■ Supplied records

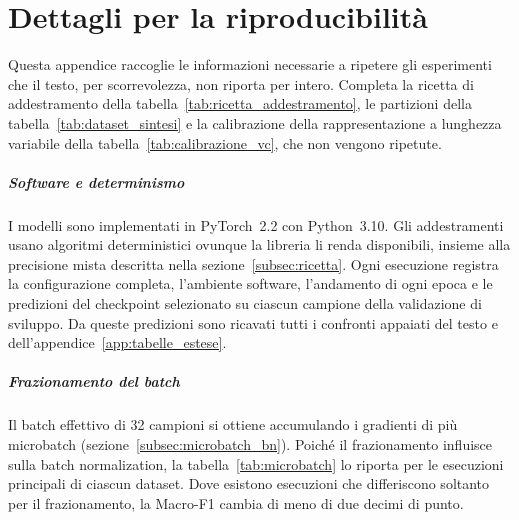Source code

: 
\chapter{Dettagli per la riproducibilità}
\label{app:riproducibilita}

Questa appendice raccoglie le informazioni necessarie a ripetere gli esperimenti che il testo, per scorrevolezza, non riporta per intero. Completa la ricetta di addestramento della tabella~\ref{tab:ricetta_addestramento}, le partizioni della tabella~\ref{tab:dataset_sintesi} e la calibrazione della rappresentazione a lunghezza variabile della tabella~\ref{tab:calibrazione_vc}, che non vengono ripetute.

\paragraph{Software e determinismo}
I modelli sono implementati in PyTorch~2.2 con Python~3.10. Gli addestramenti usano algoritmi deterministici ovunque la libreria li renda disponibili, insieme alla precisione mista descritta nella sezione~\ref{subsec:ricetta}. Ogni esecuzione registra la configurazione completa, l'ambiente software, l'andamento di ogni epoca e le predizioni del checkpoint selezionato su ciascun campione della validazione di sviluppo. Da queste predizioni sono ricavati tutti i confronti appaiati del testo e dell'appendice~\ref{app:tabelle_estese}.

\paragraph{Frazionamento del batch}
Il batch effettivo di 32 campioni si ottiene accumulando i gradienti di più microbatch (sezione~\ref{subsec:microbatch_bn}). Poiché il frazionamento influisce sulla batch normalization, la tabella~\ref{tab:microbatch} lo riporta per le esecuzioni principali di ciascun dataset. Dove esistono esecuzioni che differiscono soltanto per il frazionamento, la Macro-F1 cambia di meno di due decimi di punto.

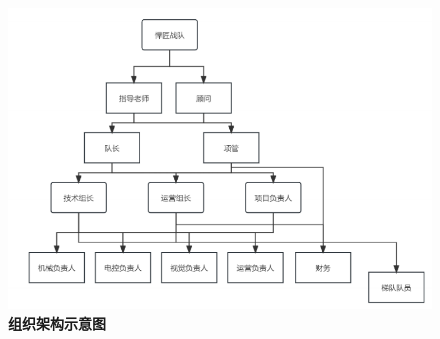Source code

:         \begin{figure}[H]
                    \centering
                    \includegraphics[height=0.9\textwidth]{figure/teamStructure_review.png}
                    \hspace{0.5em}
                    \caption{\textbf{\textbf{组织架构示意图}}}
                    \label{fig:teamStructure_review}
        \end{figure}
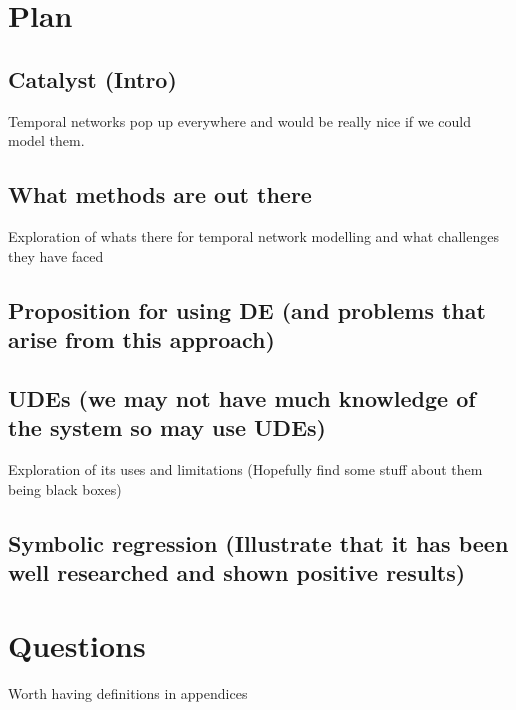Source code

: \documentclass[12pt]{amsart}
\begin{document}
    
\section{Plan}
    \subsection{Catalyst (Intro)}
        Temporal networks pop up everywhere and would be really nice if we could model them.

    \subsection{What methods are out there}
        Exploration of whats there for temporal network modelling and what challenges they have faced
    
    \subsection{Proposition for using DE (and problems that arise from this approach)}

    \subsection{UDEs (we may not have much knowledge of the system so may use UDEs)}
        Exploration of its uses and limitations
        (Hopefully find some stuff about them being black boxes)

    \subsection{Symbolic regression (Illustrate that it has been well researched and shown positive results)}

\section{Questions}
    Worth having definitions in appendices
\end{document}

■ Goal of the exercise
Count the lines of the data that include the string "them", and give only that number.

■ Exercise response
2